In the new study to be published in Monthly Notices of the Royal Astronomical Society in London, Begelman calculated how supermassive stars might have formed, as well as the masses of their cores. These calculations allowed him to estimate their subsequent size and evolution, including how they ultimately left behind "seed" black holes.

Begelman said the hydrogen-burning supermassive stars would had to have been stabilized by their own rotation or some other form of energy like magnetic fields or turbulence in order to facilitate the speedy growth of black holes at their centers. "What's new here is we think we have found a new mechanism to form these giant supermassive stars, which gives us a new way of understanding how big black holes may have formed relatively fast," said Begelman.

The main requirement for the formation of supermassive stars is the accumulation of matter at a rate of about one solar mass per year, said Begelman. Because of the tremendous amount of matter consumed by supermassive stars, subsequent seed black holes that formed in their centers may have started out much bigger than ordinary black holes -- which are the mass of only a few Earth suns -- and subsequently grew much faster.

After the seed black holes formed, the process entered its second stage, which Begelman has dubbed the "quasistar" stage. In this phase, black holes grew rapidly by swallowing matter from the bloated envelope of gas surrounding them, which eventually inflated to a size as large as Earth's solar system and cooled at the same time, he said.

This is an artist's illustration of the view into a black hole.

(Photo Credit: April Hobart, NASA, Chandra X-Ray Observatory)

Once quasistars cooled past a certain point, radiation began escaping at such a high rate that it caused the gas envelope to disperse and left behind black holes up to 10,000 times or more the mass of Earth's sun, Begelman said. With such a big head start over ordinary black holes, they could have grown into supermassive black holes millions or billions of times the mass of the sun either by gobbling up gas from surrounding galaxies or merging with other black holes in extremely violent galactic collisions.

The quasistar phase was analyzed in a 2008 paper published by Begelman in collaboration with CU Professor Phil Armitage and Research Associate Elena Rossi.

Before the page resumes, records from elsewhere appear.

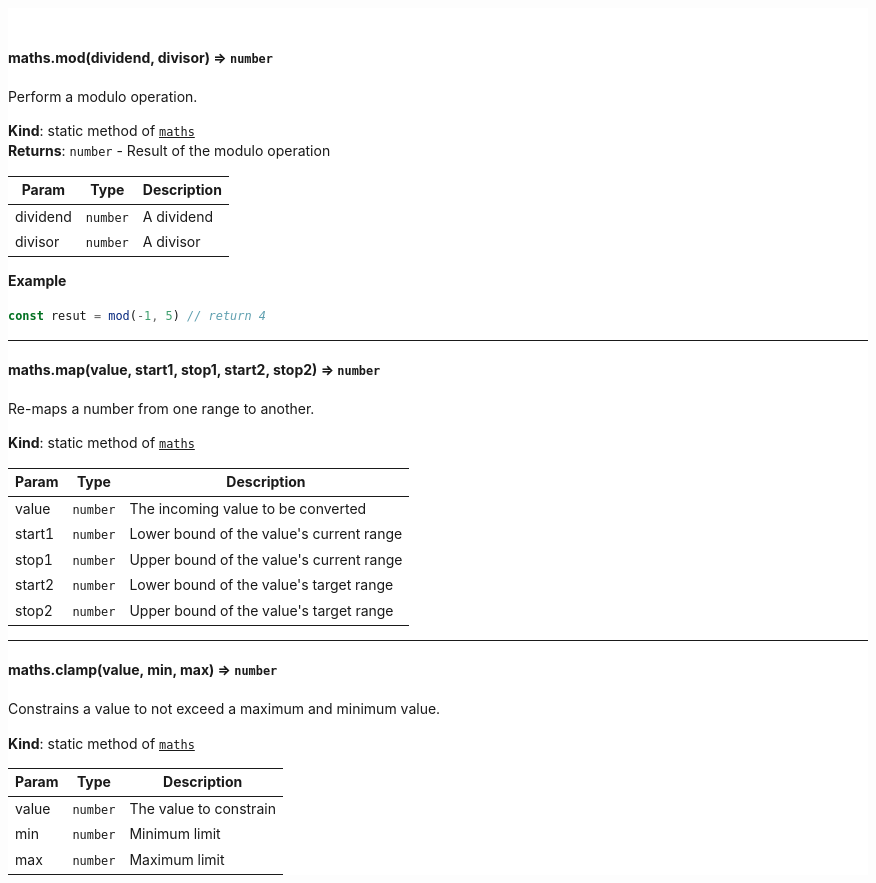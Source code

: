 <br>
<a name="module_maths.mod"></a>

#### maths.mod(dividend, divisor) ⇒ <code>number</code>
Perform a modulo operation.

**Kind**: static method of [<code>maths</code>](#module_maths)  
**Returns**: <code>number</code> - Result of the modulo operation  

| Param | Type | Description |
| --- | --- | --- |
| dividend | <code>number</code> | A dividend |
| divisor | <code>number</code> | A divisor |

**Example**  
```js
const resut = mod(-1, 5) // return 4
```

* * *

<a name="module_maths.map"></a>

#### maths.map(value, start1, stop1, start2, stop2) ⇒ <code>number</code>
Re-maps a number from one range to another.

**Kind**: static method of [<code>maths</code>](#module_maths)  

| Param | Type | Description |
| --- | --- | --- |
| value | <code>number</code> | The incoming value to be converted |
| start1 | <code>number</code> | Lower bound of the value's current range |
| stop1 | <code>number</code> | Upper bound of the value's current range |
| start2 | <code>number</code> | Lower bound of the value's target range |
| stop2 | <code>number</code> | Upper bound of the value's target range |


* * *

<a name="module_maths.clamp"></a>

#### maths.clamp(value, min, max) ⇒ <code>number</code>
Constrains a value to not exceed a maximum and minimum value.

**Kind**: static method of [<code>maths</code>](#module_maths)  

| Param | Type | Description |
| --- | --- | --- |
| value | <code>number</code> | The value to constrain |
| min | <code>number</code> | Minimum limit |
| max | <code>number</code> | Maximum limit |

"Until recently, the thinking by many has been that supermassive black holes got their start from the merging of numerous, small black holes in the universe," he said. "This new model of black hole development indicates a possible alternate route to their formation."

Black holes are extremely dense celestial objects believed to be formed by the collapse of stars and which have such a strong gravitational field that nothing, not even light, can escape. While black holes are not directly detectable by astronomers, the movement of stellar matter swirling around them and powerful jets of gas blasting outward provides evidence for their existence. Ordinary black holes are thought to be remnants of stars slightly larger than our sun that used up their fuel and died, he said.

The supermassive black holes created early in the history of the universe may have gone on to produce the phenomenon of quasars -- the very bright, energetic centers of distant galaxies that can be a trillion times brighter than our sun. There also is evidence that a supermassive black hole inhabits the center of every massive galaxy today, including our own Milky Way, said Begelman.

"Big black holes formed via these supermassive stars could have had a huge impact on the evolution of the universe, including galaxy formation," he said. Begelman is collaborating with University of Michigan astrophysicist Marta Volonteri, comparing the possible formation of supermassive black holes from supermassive stars and quasistars versus their creation by the merging of ordinary black holes left behind by the collapse of the universe's earliest stars.

Scientists may be able to use NASA's James Webb Space Telescope, slated for launch in 2013, to look back in time and hunt for the cocoon-like supermassive stars near the edges of the early universe, which would shine brightly in the near infrared portion of the electromagnetic spectrum, said Begelman.